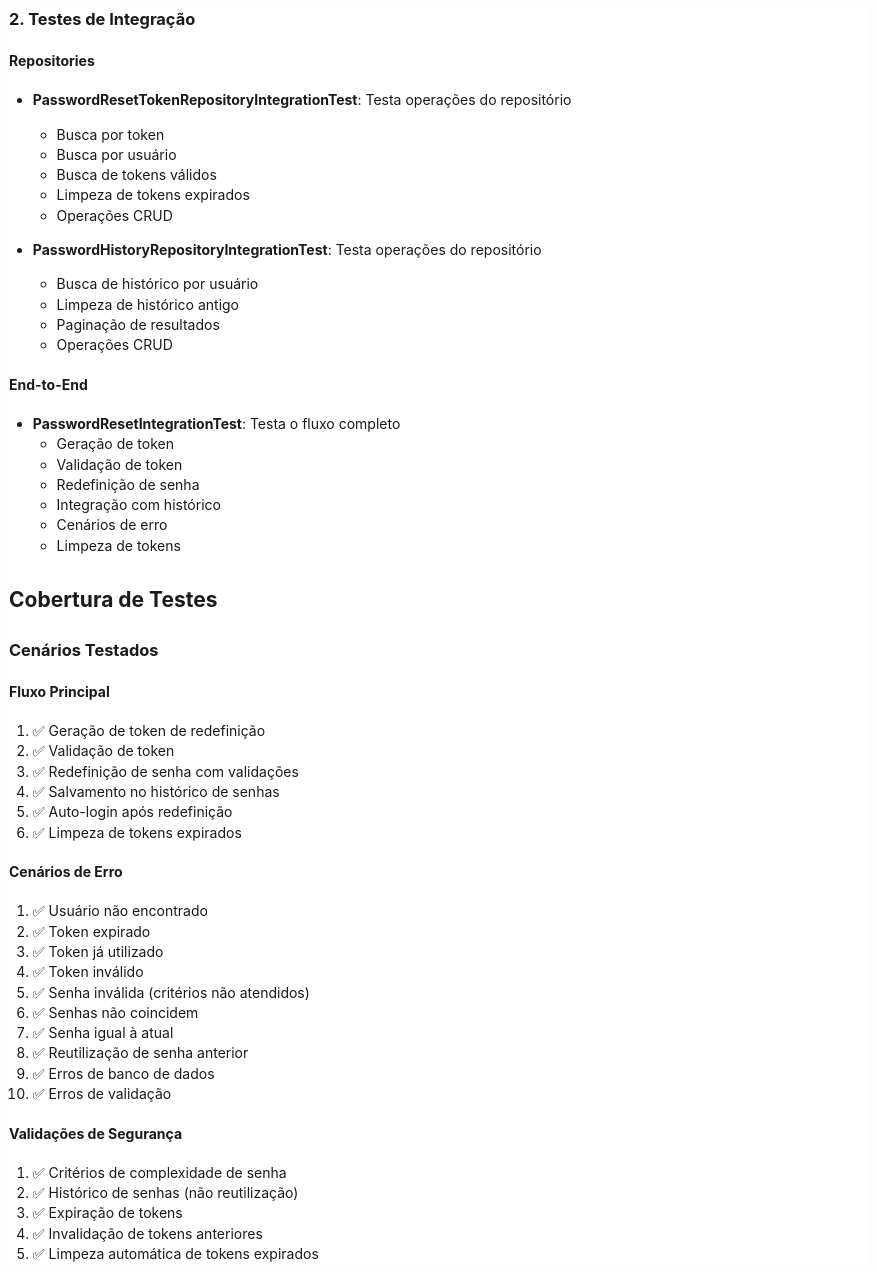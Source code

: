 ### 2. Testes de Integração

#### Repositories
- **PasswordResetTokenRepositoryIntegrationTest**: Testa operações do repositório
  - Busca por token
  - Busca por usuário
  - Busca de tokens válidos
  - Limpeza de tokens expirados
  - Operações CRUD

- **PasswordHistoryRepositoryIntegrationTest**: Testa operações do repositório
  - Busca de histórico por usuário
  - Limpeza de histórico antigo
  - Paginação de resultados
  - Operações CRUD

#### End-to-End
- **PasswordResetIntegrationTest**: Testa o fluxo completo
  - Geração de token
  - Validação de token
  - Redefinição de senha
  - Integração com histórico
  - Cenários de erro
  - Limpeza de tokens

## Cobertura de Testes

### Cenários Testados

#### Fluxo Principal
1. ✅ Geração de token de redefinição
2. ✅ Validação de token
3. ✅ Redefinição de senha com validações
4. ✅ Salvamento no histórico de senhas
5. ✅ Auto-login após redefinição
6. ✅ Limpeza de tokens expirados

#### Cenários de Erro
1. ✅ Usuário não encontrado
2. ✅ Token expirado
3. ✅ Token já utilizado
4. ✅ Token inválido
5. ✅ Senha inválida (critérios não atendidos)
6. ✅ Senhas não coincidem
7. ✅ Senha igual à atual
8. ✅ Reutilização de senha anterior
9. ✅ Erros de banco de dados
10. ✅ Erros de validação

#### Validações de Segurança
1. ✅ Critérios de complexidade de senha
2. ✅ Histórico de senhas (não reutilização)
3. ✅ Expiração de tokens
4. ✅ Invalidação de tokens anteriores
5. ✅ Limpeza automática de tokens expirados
- - -
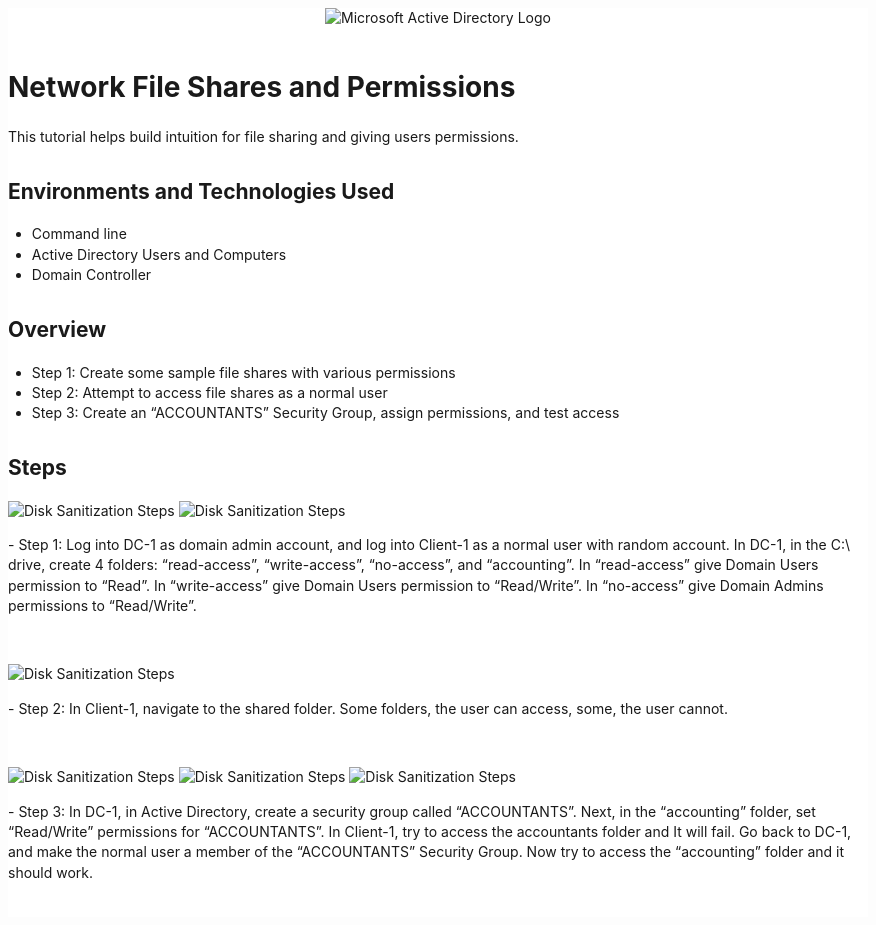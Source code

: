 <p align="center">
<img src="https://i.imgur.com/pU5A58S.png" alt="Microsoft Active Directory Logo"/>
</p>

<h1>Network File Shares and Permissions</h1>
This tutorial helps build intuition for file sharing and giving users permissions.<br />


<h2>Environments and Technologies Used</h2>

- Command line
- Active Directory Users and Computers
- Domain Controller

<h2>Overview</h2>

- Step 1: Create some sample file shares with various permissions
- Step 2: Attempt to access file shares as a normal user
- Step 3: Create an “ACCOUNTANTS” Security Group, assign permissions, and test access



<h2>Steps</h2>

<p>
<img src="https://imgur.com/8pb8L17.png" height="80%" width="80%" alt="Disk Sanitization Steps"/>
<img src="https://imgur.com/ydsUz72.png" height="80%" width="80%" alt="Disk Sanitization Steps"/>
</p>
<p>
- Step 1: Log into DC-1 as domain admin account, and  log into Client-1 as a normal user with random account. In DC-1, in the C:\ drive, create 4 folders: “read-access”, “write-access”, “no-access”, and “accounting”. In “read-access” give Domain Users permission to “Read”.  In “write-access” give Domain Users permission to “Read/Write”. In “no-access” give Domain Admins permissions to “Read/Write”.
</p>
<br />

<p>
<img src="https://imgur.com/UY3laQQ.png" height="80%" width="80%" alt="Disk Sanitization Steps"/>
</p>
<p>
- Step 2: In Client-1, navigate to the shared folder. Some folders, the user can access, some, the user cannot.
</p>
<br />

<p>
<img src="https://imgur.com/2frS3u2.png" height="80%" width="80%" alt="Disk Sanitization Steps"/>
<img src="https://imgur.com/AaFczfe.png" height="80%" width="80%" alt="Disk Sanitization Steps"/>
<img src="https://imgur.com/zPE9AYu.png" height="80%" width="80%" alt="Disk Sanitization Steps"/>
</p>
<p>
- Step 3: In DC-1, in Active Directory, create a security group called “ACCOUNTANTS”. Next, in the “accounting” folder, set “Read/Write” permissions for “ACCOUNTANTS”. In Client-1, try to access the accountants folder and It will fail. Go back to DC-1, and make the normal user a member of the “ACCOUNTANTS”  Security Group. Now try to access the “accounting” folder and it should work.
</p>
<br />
- - -
→ ABOUT THIS EXERCISE: Above are some lines. Repeat exactly, and only, those from the line that has "4. ✅ Salvamento no histórico de senhas" through the line that has "5. ✅ Limpeza automática de tokens expirados".

→ EXERCISE ANSWER:
4. ✅ Salvamento no histórico de senhas
5. ✅ Auto-login após redefinição
6. ✅ Limpeza de tokens expirados

#### Cenários de Erro
1. ✅ Usuário não encontrado
2. ✅ Token expirado
3. ✅ Token já utilizado
4. ✅ Token inválido
5. ✅ Senha inválida (critérios não atendidos)
6. ✅ Senhas não coincidem
7. ✅ Senha igual à atual
8. ✅ Reutilização de senha anterior
9. ✅ Erros de banco de dados
10. ✅ Erros de validação

#### Validações de Segurança
1. ✅ Critérios de complexidade de senha
2. ✅ Histórico de senhas (não reutilização)
3. ✅ Expiração de tokens
4. ✅ Invalidação de tokens anteriores
5. ✅ Limpeza automática de tokens expirados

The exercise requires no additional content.